Exercise materials:
-=-=-=-=-

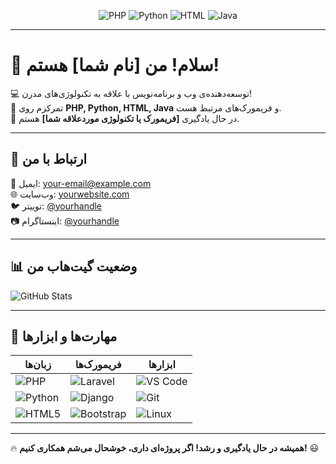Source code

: <!-- آیکون‌های زبان‌های برنامه‌نویسی -->
<p align="center">
  <img src="https://img.shields.io/badge/PHP-777BB4?style=for-the-badge&logo=php&logoColor=white" alt="PHP">
  <img src="https://img.shields.io/badge/Python-3776AB?style=for-the-badge&logo=python&logoColor=white" alt="Python">
  <img src="https://img.shields.io/badge/HTML-E34F26?style=for-the-badge&logo=html5&logoColor=white" alt="HTML">
  <img src="https://img.shields.io/badge/Java-007396?style=for-the-badge&logo=java&logoColor=white" alt="Java">
</p>

---

# 👋 سلام! من [نام شما] هستم!
💻 توسعه‌دهنده‌ی وب و برنامه‌نویس با علاقه به تکنولوژی‌های مدرن!  
🎯 تمرکزم روی **PHP, Python, HTML, Java** و فریمورک‌های مرتبط هست.  
🌱 در حال یادگیری **[فریمورک یا تکنولوژی موردعلاقه شما]** هستم.  

---

## 🔗 **ارتباط با من**
📧 ایمیل: [your-email@example.com](mailto:your-email@example.com)  
🌐 وب‌سایت: [yourwebsite.com](https://yourwebsite.com)  
🐦 توییتر: [@yourhandle](https://twitter.com/yourhandle)  
📷 اینستاگرام: [@yourhandle](https://instagram.com/yourhandle)  

---

## 📊 **وضعیت گیت‌هاب من**
![GitHub Stats](https://github-readme-stats.vercel.app/api?username=your-username&show_icons=true&theme=radical)  

---

## 🚀 **مهارت‌ها و ابزارها**
| زبان‌ها | فریمورک‌ها | ابزارها |
|---------|-----------|---------|
| ![PHP](https://img.shields.io/badge/PHP-777BB4?style=for-the-badge&logo=php&logoColor=white) | ![Laravel](https://img.shields.io/badge/Laravel-FF2D20?style=for-the-badge&logo=laravel&logoColor=white) | ![VS Code](https://img.shields.io/badge/VS%20Code-007ACC?style=for-the-badge&logo=visual-studio-code&logoColor=white) |
| ![Python](https://img.shields.io/badge/Python-3776AB?style=for-the-badge&logo=python&logoColor=white) | ![Django](https://img.shields.io/badge/Django-092E20?style=for-the-badge&logo=django&logoColor=white) | ![Git](https://img.shields.io/badge/Git-F05032?style=for-the-badge&logo=git&logoColor=white) |
| ![HTML5](https://img.shields.io/badge/HTML-E34F26?style=for-the-badge&logo=html5&logoColor=white) | ![Bootstrap](https://img.shields.io/badge/Bootstrap-7952B3?style=for-the-badge&logo=bootstrap&logoColor=white) | ![Linux](https://img.shields.io/badge/Linux-FCC624?style=for-the-badge&logo=linux&logoColor=black) |

---

🔥 **همیشه در حال یادگیری و رشد! اگر پروژه‌ای داری، خوشحال می‌شم همکاری کنیم!** 😃  
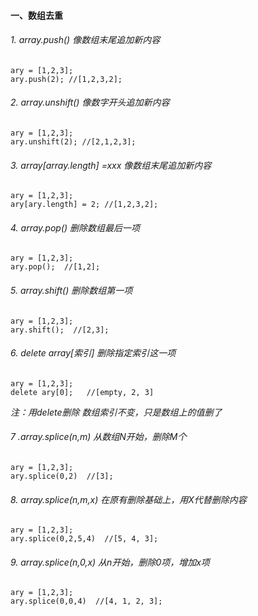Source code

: #### 一、数组去重
###### 1. array.push() 像数组末尾追加新内容
    ary = [1,2,3];
    ary.push(2); //[1,2,3,2];
###### 2. array.unshift() 像数字开头追加新内容
    ary = [1,2,3];
    ary.unshift(2); //[2,1,2,3];  
###### 3. array[array.length] =xxx 像数组末尾追加新内容
	ary = [1,2,3];
    ary[ary.length] = 2; //[1,2,3,2];
###### 4. array.pop() 删除数组最后一项
	ary = [1,2,3];
    ary.pop();  //[1,2];
###### 5. array.shift() 删除数组第一项  
	ary = [1,2,3];
    ary.shift();  //[2,3];
###### 6. delete array[索引] 删除指定索引这一项
	ary = [1,2,3];
	delete ary[0];   //[empty, 2, 3]
  *注：用delete删除 数组索引不变，只是数组上的值删了*
###### 7 .array.splice(n,m) 从数组N开始，删除M个
	ary = [1,2,3];
    ary.splice(0,2)  //[3];
###### 8. array.splice(n,m,x) 在原有删除基础上，用X代替删除内容
	ary = [1,2,3];
    ary.splice(0,2,5,4)  //[5, 4, 3];
###### 9. array.splice(n,0,x) 从n开始，删除0项，增加x项
	ary = [1,2,3];
    ary.splice(0,0,4)  //[4, 1, 2, 3];
 
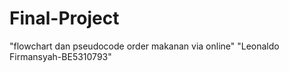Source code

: # Final-Project
"flowchart dan pseudocode order makanan via online"
"Leonaldo Firmansyah-BE5310793"

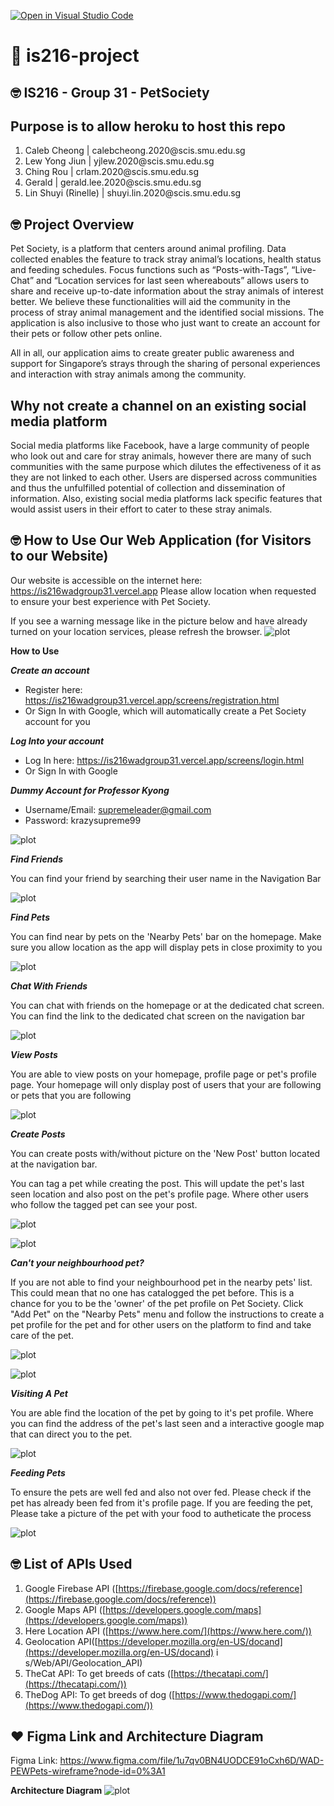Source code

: 
[![Open in Visual Studio Code](https://classroom.github.com/assets/open-in-vscode-f059dc9a6f8d3a56e377f745f24479a46679e63a5d9fe6f495e02850cd0d8118.svg)](https://classroom.github.com/online_ide?assignment_repo_id=454214&assignment_repo_type=GroupAssignmentRepo)

# :wave: is216-project

  

## 🤓 IS216 - Group 31 - PetSociety

## Purpose is to allow heroku to host this repo

<ol>

<li>Caleb Cheong | calebcheong.2020@scis.smu.edu.sg</li>

<li>Lew Yong Jiun | yjlew.2020@scis.smu.edu.sg</li>

<li>Ching Rou | crlam.2020@scis.smu.edu.sg</li>

<li>Gerald | gerald.lee.2020@scis.smu.edu.sg</li>

<li>Lin Shuyi (Rinelle) | shuyi.lin.2020@scis.smu.edu.sg</li>

</ol>

  

## 🤓 Project Overview ##

Pet Society, is a platform that centers around animal profiling. Data collected enables the feature to track stray animal’s locations, health status and feeding schedules. Focus functions such as “Posts-with-Tags”, “Live-Chat” and “Location services for last seen whereabouts” allows users to share and receive up-to-date information about the stray animals of interest better. We believe these functionalities will aid the community in the process of stray animal management and the identified social missions. The application is also inclusive to those who just want to create an account for their pets or follow other pets online.

  

All in all, our application aims to create greater public awareness and support for Singapore’s strays through the sharing of personal experiences and interaction with stray animals among the community.

  

## Why not create a channel on an existing social media platform ##

Social media platforms like Facebook, have a large community of people who look out and care for stray animals, however there are many of such communities with the same purpose which dilutes the effectiveness of it as they are not linked to each other. Users are dispersed across communities and thus the unfulfilled potential of collection and dissemination of information. Also, existing social media platforms lack specific features that would assist users in their effort to cater to these stray animals.

  

## 🤓 How to Use Our Web Application (for Visitors to our Website) ##

Our website is accessible on the internet here: https://is216wadgroup31.vercel.app
Please allow location when requested to ensure your best experience with Pet Society.

If you see a warning message like in the picture below and have already turned on your location services, please refresh the browser.
![plot](./readmePhotos/enableLocationWarning.png)
  

**How to Use**

***Create an account***

* Register here: https://is216wadgroup31.vercel.app/screens/registration.html
* Or Sign In with Google, which will automatically create a Pet Society account for you

***Log Into your account***

* Log In here: https://is216wadgroup31.vercel.app/screens/login.html
* Or Sign In with Google

***Dummy Account for Professor Kyong***

* Username/Email: supremeleader@gmail.com
* Password: krazysupreme99

![plot](./readmePhotos/LoginRegistraionInstructions.png)


***Find Friends***

You can find your friend by searching their user name in the Navigation Bar


![plot](./readmePhotos/findFriends.png)


***Find Pets***

You can find near by pets on the 'Nearby Pets' bar on the homepage. Make sure you allow location as the app will display pets in close proximity to you

![plot](./readmePhotos/findNearbyPets.png)

***Chat With Friends***

You can chat with friends on the homepage or at the dedicated chat screen. You can find the link to the dedicated chat screen on the navigation bar

![plot](./readmePhotos/chatWithFriend.png)

***View Posts***

You are able to view posts on your homepage, profile page or pet's profile page. Your homepage will only display post of users that your are following or pets that you are following

![plot](./readmePhotos/viewPost.png)


***Create Posts***

You can create posts with/without picture on the 'New Post' button located at the navigation bar.

You can tag a pet while creating the post. This will update the pet's last seen location and also post on the pet's profile page. Where other users who follow the tagged pet can see your post.

![plot](./readmePhotos/createPost1.png)

![plot](./readmePhotos/createPost2.jpg)

***Can't your neighbourhood pet?***

If you are not able to find your neighbourhood pet in the nearby pets' list. This could mean that no one has catalogged the pet before. This is a chance for you to be the 'owner' of the pet profile on Pet Society. Click "Add Pet" on the "Nearby Pets" menu and follow the instructions to create a pet profile for the pet and for other users on the platform to find and take care of the pet.

![plot](./readmePhotos/addingNewPetMenu.png)

![plot](./readmePhotos/addingNewPet.jpg)

***Visiting A Pet***

You are able find the location of the pet by going to it's pet profile. Where you can find the address of the pet's last seen and a interactive google map that can direct you to the pet. 

![plot](./readmePhotos/findingPet.jpg)


***Feeding Pets***

To ensure the pets are well fed and also not over fed. Please check if the pet has already been fed from it's profile page. If you are feeding the pet, Please take a picture of the pet with your food to autheticate the process 

![plot](./readmePhotos/feedingPet2.jpg)

  
  

## 🤓 List of APIs Used ##

1. Google Firebase API ([https://firebase.google.com/docs/reference](https://firebase.google.com/docs/reference))
2. Google Maps API ([https://developers.google.com/maps](https://developers.google.com/maps))
3. Here Location API ([https://www.here.com/](https://www.here.com/))
4. Geolocation API([https://developer.mozilla.org/en-US/docand](https://developer.mozilla.org/en-US/docand) i s/Web/API/Geolocation_API)
5. TheCat API: To get breeds of cats ([https://thecatapi.com/](https://thecatapi.com/))
6. TheDog API: To get breeds of dog ([https://www.thedogapi.com/](https://www.thedogapi.com/))


## ❤️ Figma Link and Architecture Diagram ##

Figma Link: https://www.figma.com/file/1u7qv0BN4UODCE91oCxh6D/WAD-PEWPets-wireframe?node-id=0%3A1

<b>Architecture Diagram</b>
![plot](./readmePhotos/architecture.jpg)
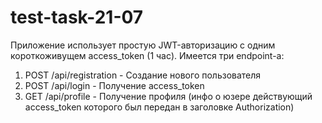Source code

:# test-task-21-07

Приложение использует простую JWT-авторизацию с одним короткоживущем access_token (1 час). Имеется три endpoint-а:

1) POST /api/registration - Создание нового пользователя
2) POST /api/login - Получение access_token
3) GET /api/profile - Получение профиля (инфо о юзере действующий access_token которого был передан в заголовке Authorization)
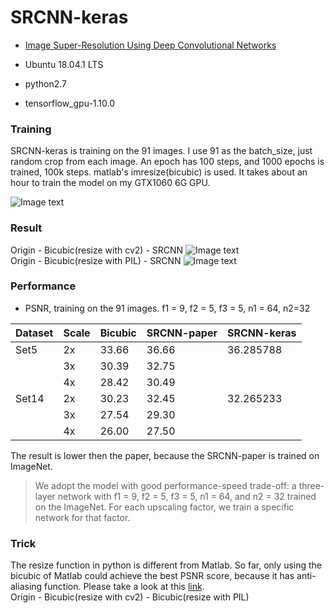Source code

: # SRCNN-keras

* [Image Super-Resolution Using Deep Convolutional Networks](https://arxiv.org/abs/1501.00092)

* Ubuntu 18.04.1 LTS
* python2.7
* tensorflow_gpu-1.10.0

### Training

SRCNN-keras is training on the 91 images. I use 91 as the batch_size, just random crop from each image. An epoch has 100 steps, and 1000 epochs is trained, 100k steps. matlab's imresize(bicubic) is used. It takes about an hour to train the model on my GTX1060 6G GPU.

![Image text](https://github.com/InsightDev/SRCNN-keras/blob/master/SRCNN/docs/loss.png)  

### Result

Origin - Bicubic(resize with cv2) - SRCNN
![Image text](https://github.com/InsightDev/SRCNN-keras/blob/master/SRCNN/docs/butterfly_GT.png)  
Origin - Bicubic(resize with PIL) - SRCNN
![Image text](https://github.com/InsightDev/SRCNN-keras/blob/master/SRCNN/docs/butterfly_GT.bmp)  


### Performance

* PSNR, training on the 91 images. f1 = 9, f2 = 5, f3 = 5, n1 = 64, n2=32  

| Dataset | Scale | Bicubic | SRCNN-paper | SRCNN-keras |
| :------ | :---- | :------ | :---------- | :---------- |
| Set5    | 2x    | 33.66   | 36.66       | 36.285788   |
|         | 3x    | 30.39   | 32.75       |             |
|         | 4x    | 28.42   | 30.49       |             |
| Set14   | 2x    | 30.23   | 32.45       | 32.265233   |
|         | 3x    | 27.54   | 29.30       |             |
|         | 4x    | 26.00   | 27.50       |             |

The result is lower then the paper, because the SRCNN-paper is trained on ImageNet.

>We adopt the model with good performance-speed trade-off: a three-layer network with f1 = 9, f2 = 5, f3 = 5, n1 = 64, and n2 = 32 trained on the ImageNet. For each upscaling factor, we train a specific network for that factor.

### Trick
The resize function in python is different from Matlab. So far, only using the bicubic of Matlab could achieve the best PSNR score, because it has anti-aliasing function. Please take a look at this [link](https://www.reddit.com/r/MachineLearning/comments/6vdo51/p_matlab_bicubic_imresize_implemented_in_python).  
Origin - Bicubic(resize with cv2) - Bicubic(resize with PIL)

-=-=-=-=-

Problem details:
Only a number should be given: the count of lines above that contain the word "best".

Response for this exercise:
2